An electrochemical aptasensor for multiplex antibiotics detection based on metal ions doped nanoscale MOFs as signal tracers and RecJf exonuclease-assisted targets recycling amplification

Chen, Meng, Gan, Ning, Zhou, You, Li, Tianhua, Xu, Qing, Cao, Yuting, Chen, Yinji
Talanta 2016 v.161 pp. 867-874
DNA, antibodies, cadmium, detection limit, dissociation, electrochemistry, food analysis, kanamycin, lead, magnetic separation, metal ions, oligonucleotides, oxytetracycline, porosity, recycling, tracer techniques
An ultrasensitive electrochemical aptasensor for simultaneous detection of oxytetracycline (OTC) and kanamycin (KAN) has been developed based on metal ions doped metal organic frame materials (MOFs) as signal tracers and RecJf exonuclease-catalyzed targets recycling amplification. The aptasensor consists of capture beads (the anti-single-stranded DNA Antibody, as anti-ssDNA Ab, labeled on Dynabeads) and nanoscale MOF (NMOF) based signal tracers (simplified as Apts-MNM, the NMOF labeled with metal ions and the aptamers). Particularly, the MOF (UiO-66-NH2), with large internal surface areas, ultrahigh porosity and abundant amine groups in the pores, was employed as substrates to carry plenty of metal ions (Pb2+ or Cd2+) and label aptamers of OTC or KAN. Thus, the aptasensor is formed by the specific recognition between anti-ssDNA Ab and aptamers. In the presence of targets (OTC and KAN), aptamers prefer to form targets-Apts-MNM complexes in lieu of anti-ssDNA Ab-aptamer complexes, which results in the dissociation of Apts-MNM from capture beads.

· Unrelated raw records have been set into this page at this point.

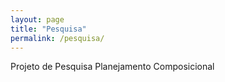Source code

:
 ```yaml
---
layout: page
title: "Pesquisa"
permalink: /pesquisa/
---
```


Projeto de Pesquisa Planejamento Composicional
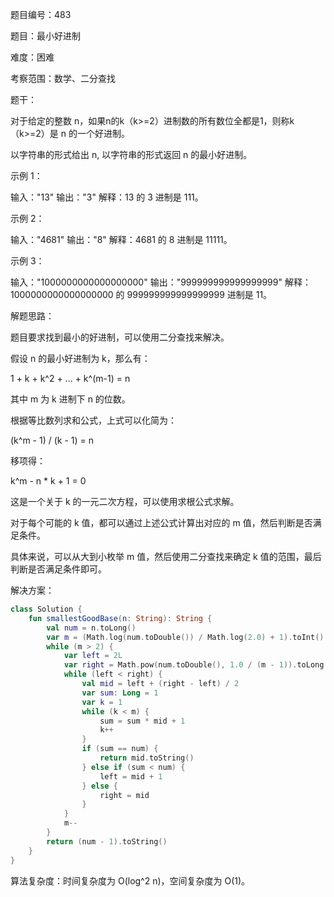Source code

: 题目编号：483

题目：最小好进制

难度：困难

考察范围：数学、二分查找

题干：

对于给定的整数 n，如果n的k（k>=2）进制数的所有数位全都是1，则称k（k>=2）是 n 的一个好进制。

以字符串的形式给出 n, 以字符串的形式返回 n 的最小好进制。

示例 1：

输入："13"
输出："3"
解释：13 的 3 进制是 111。

示例 2：

输入："4681"
输出："8"
解释：4681 的 8 进制是 11111。

示例 3：

输入："1000000000000000000"
输出："999999999999999999"
解释：1000000000000000000 的 999999999999999999 进制是 11。

解题思路：

题目要求找到最小的好进制，可以使用二分查找来解决。

假设 n 的最小好进制为 k，那么有：

1 + k + k^2 + ... + k^(m-1) = n

其中 m 为 k 进制下 n 的位数。

根据等比数列求和公式，上式可以化简为：

(k^m - 1) / (k - 1) = n

移项得：

k^m - n * k + 1 = 0

这是一个关于 k 的一元二次方程，可以使用求根公式求解。

对于每个可能的 k 值，都可以通过上述公式计算出对应的 m 值，然后判断是否满足条件。

具体来说，可以从大到小枚举 m 值，然后使用二分查找来确定 k 值的范围，最后判断是否满足条件即可。

解决方案：

```kotlin
class Solution {
    fun smallestGoodBase(n: String): String {
        val num = n.toLong()
        var m = (Math.log(num.toDouble()) / Math.log(2.0) + 1).toInt()
        while (m > 2) {
            var left = 2L
            var right = Math.pow(num.toDouble(), 1.0 / (m - 1)).toLong() + 1
            while (left < right) {
                val mid = left + (right - left) / 2
                var sum: Long = 1
                var k = 1
                while (k < m) {
                    sum = sum * mid + 1
                    k++
                }
                if (sum == num) {
                    return mid.toString()
                } else if (sum < num) {
                    left = mid + 1
                } else {
                    right = mid
                }
            }
            m--
        }
        return (num - 1).toString()
    }
}
```

算法复杂度：时间复杂度为 O(log^2 n)，空间复杂度为 O(1)。
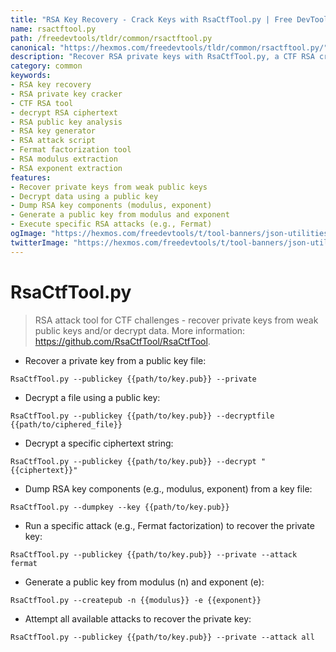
 ```yaml
---
title: "RSA Key Recovery - Crack Keys with RsaCtfTool.py | Free DevTools"
name: rsactftool.py
path: /freedevtools/tldr/common/rsactftool.py
canonical: "https://hexmos.com/freedevtools/tldr/common/rsactftool.py/"
description: "Recover RSA private keys with RsaCtfTool.py, a CTF RSA cracking tool. Decrypt ciphertexts and analyze weak keys effortlessly. Free online tool, no registration required."
category: common
keywords:
- RSA key recovery
- RSA private key cracker
- CTF RSA tool
- decrypt RSA ciphertext
- RSA public key analysis
- RSA key generator
- RSA attack script
- Fermat factorization tool
- RSA modulus extraction
- RSA exponent extraction
features:
- Recover private keys from weak public keys
- Decrypt data using a public key
- Dump RSA key components (modulus, exponent)
- Generate a public key from modulus and exponent
- Execute specific RSA attacks (e.g., Fermat)
ogImage: "https://hexmos.com/freedevtools/t/tool-banners/json-utilities-banner.png"
twitterImage: "https://hexmos.com/freedevtools/t/tool-banners/json-utilities-banner.png"
---
```


# RsaCtfTool.py

> RSA attack tool for CTF challenges - recover private keys from weak public keys and/or decrypt data.
> More information: <https://github.com/RsaCtfTool/RsaCtfTool>.

- Recover a private key from a public key file:

`RsaCtfTool.py --publickey {{path/to/key.pub}} --private`

- Decrypt a file using a public key:

`RsaCtfTool.py --publickey {{path/to/key.pub}} --decryptfile {{path/to/ciphered_file}}`

- Decrypt a specific ciphertext string:

`RsaCtfTool.py --publickey {{path/to/key.pub}} --decrypt "{{ciphertext}}"`

- Dump RSA key components (e.g., modulus, exponent) from a key file:

`RsaCtfTool.py --dumpkey --key {{path/to/key.pub}}`

- Run a specific attack (e.g., Fermat factorization) to recover the private key:

`RsaCtfTool.py --publickey {{path/to/key.pub}} --private --attack fermat`

- Generate a public key from modulus (n) and exponent (e):

`RsaCtfTool.py --createpub -n {{modulus}} -e {{exponent}}`

- Attempt all available attacks to recover the private key:

`RsaCtfTool.py --publickey {{path/to/key.pub}} --private --attack all`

With the employment of RecJf exonuclease, targets-Apts-MNM in supernatant was digested into mononucleotides and liberated the target, which can further participate in the next reaction cycling to produce more signal tracers. After magnetic separation, the enhanced square wave voltammetry (SWV) signals were produced from signal tracers. The aptasensor exhibited a linear correlation in the range from 0.5pM to 50nM, with detection limits of 0.18pM and 0.15pM (S/N=3) toward OTC and KAN respectively. This strategy provides specificity and sensitive approach for multiplex antibiotics detection and has promising applications in food analysis.